The typical example used to claim C++ is faster than C is sorting, where C due to its lack of templates and overloading needs `qsort` to work with void pointers and a pointer to function, making it very hard on the optimiser, when C++'s `std::sort` gets the actual types it works on and can directly inline the comparator, making the optimiser work easier.

Try putting objects into two linked lists in C using sys/queue.h and in C++ using the STL. Try sorting the linked lists. You will find C outperforms C++. That is because C’s data structures are intrusive, such that you do not have external nodes pointing to the objects to cause an extra random memory access. The C++ STL requires an externally allocated node that points to the object in at least one of the data structures, since only 1 container can manage the object lifetimes to be able to concatenate its node with the object as part of the allocation. If you wish to avoid having object lifetimes managed by containers, things will become even slower, because now both data structures will have an extra random memory access for every object. This is not even considering the extra allocations and deallocations needed for the external nodes.

That said, external comparators are a weakness of generic C library functions.

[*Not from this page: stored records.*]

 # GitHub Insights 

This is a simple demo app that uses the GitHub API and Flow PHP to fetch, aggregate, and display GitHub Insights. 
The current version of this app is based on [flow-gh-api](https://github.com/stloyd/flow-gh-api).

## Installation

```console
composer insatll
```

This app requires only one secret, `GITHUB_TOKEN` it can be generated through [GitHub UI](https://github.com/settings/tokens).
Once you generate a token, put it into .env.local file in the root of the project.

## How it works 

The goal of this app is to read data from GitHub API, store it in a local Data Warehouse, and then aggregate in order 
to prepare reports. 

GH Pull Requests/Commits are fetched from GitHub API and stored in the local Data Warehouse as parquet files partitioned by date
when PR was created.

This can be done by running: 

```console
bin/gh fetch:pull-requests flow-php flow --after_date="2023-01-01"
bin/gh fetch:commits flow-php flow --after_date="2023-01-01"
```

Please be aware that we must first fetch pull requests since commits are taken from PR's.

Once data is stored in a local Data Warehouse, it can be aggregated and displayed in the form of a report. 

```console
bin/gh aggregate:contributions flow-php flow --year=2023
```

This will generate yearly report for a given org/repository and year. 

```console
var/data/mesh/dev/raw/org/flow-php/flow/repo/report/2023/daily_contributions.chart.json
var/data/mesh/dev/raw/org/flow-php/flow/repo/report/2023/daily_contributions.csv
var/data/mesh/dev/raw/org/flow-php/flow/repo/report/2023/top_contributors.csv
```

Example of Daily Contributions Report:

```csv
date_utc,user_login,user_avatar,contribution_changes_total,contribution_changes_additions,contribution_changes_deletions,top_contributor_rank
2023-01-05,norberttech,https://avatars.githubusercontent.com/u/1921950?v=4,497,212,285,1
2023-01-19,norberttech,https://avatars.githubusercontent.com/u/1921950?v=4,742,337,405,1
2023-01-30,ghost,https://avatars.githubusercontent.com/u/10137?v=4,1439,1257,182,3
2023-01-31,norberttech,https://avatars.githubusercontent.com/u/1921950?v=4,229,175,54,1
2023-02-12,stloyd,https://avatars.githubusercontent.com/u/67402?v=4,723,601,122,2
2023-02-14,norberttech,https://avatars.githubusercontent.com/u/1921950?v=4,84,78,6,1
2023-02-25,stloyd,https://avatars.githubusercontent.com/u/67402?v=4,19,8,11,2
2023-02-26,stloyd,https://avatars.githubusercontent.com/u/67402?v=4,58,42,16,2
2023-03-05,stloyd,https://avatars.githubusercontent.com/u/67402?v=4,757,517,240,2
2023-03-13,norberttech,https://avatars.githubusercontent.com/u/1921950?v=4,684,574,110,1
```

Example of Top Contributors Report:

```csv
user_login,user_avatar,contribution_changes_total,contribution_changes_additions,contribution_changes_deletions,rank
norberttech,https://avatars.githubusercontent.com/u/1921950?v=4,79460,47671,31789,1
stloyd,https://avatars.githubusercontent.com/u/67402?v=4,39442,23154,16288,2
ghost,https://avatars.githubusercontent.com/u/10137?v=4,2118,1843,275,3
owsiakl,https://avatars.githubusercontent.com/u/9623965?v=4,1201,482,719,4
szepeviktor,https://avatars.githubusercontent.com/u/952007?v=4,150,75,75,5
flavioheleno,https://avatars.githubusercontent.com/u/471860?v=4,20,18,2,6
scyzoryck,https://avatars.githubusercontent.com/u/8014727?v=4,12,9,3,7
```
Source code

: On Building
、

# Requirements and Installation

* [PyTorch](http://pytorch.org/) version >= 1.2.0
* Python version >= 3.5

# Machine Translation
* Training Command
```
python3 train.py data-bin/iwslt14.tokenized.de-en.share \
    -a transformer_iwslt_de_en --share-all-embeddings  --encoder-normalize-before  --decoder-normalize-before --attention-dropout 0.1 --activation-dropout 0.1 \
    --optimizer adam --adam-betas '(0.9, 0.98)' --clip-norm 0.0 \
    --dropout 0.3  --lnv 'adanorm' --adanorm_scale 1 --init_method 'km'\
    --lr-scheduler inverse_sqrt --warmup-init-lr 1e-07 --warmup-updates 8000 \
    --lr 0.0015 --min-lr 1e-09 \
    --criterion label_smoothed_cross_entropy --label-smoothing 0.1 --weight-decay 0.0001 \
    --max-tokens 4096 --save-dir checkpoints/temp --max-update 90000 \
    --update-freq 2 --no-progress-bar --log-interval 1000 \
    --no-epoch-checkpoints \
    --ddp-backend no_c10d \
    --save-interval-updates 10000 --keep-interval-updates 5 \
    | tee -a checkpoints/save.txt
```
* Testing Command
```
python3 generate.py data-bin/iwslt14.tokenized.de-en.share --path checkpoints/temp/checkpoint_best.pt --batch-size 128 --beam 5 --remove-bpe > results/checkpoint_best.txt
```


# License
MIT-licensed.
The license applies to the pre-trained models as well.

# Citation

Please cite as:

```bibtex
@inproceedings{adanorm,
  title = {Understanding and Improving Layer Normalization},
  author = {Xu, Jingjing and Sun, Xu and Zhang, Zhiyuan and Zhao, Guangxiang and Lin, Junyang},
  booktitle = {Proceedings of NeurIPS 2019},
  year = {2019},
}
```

I once manually inlined them in some performance critical code using the C preprocessor:

https://github.com/openzfs/zfs/commit/677c6f8457943fe5b56d7a...

  • It seems like your argument is predicated on using the C++ STL. Most people don’t for anything that matters and it is trivial to write alternative implementations that have none of the weaknesses you are arguing. You have created a bit of a strawman.

    One of the strengths of C++ is that it is well-suited to compile-time codegen of hyper-optimized data structures. In fact, that is one of the features that makes it much better than C for performance engineering work.

    • Most C++ code I have seen uses the STL. As for “hyper optimized” data structures, you already have those in C. See the B-Tree code those binary search routine I patched to run faster. Nothing C++ adds improves upon what you can do performance wise in C.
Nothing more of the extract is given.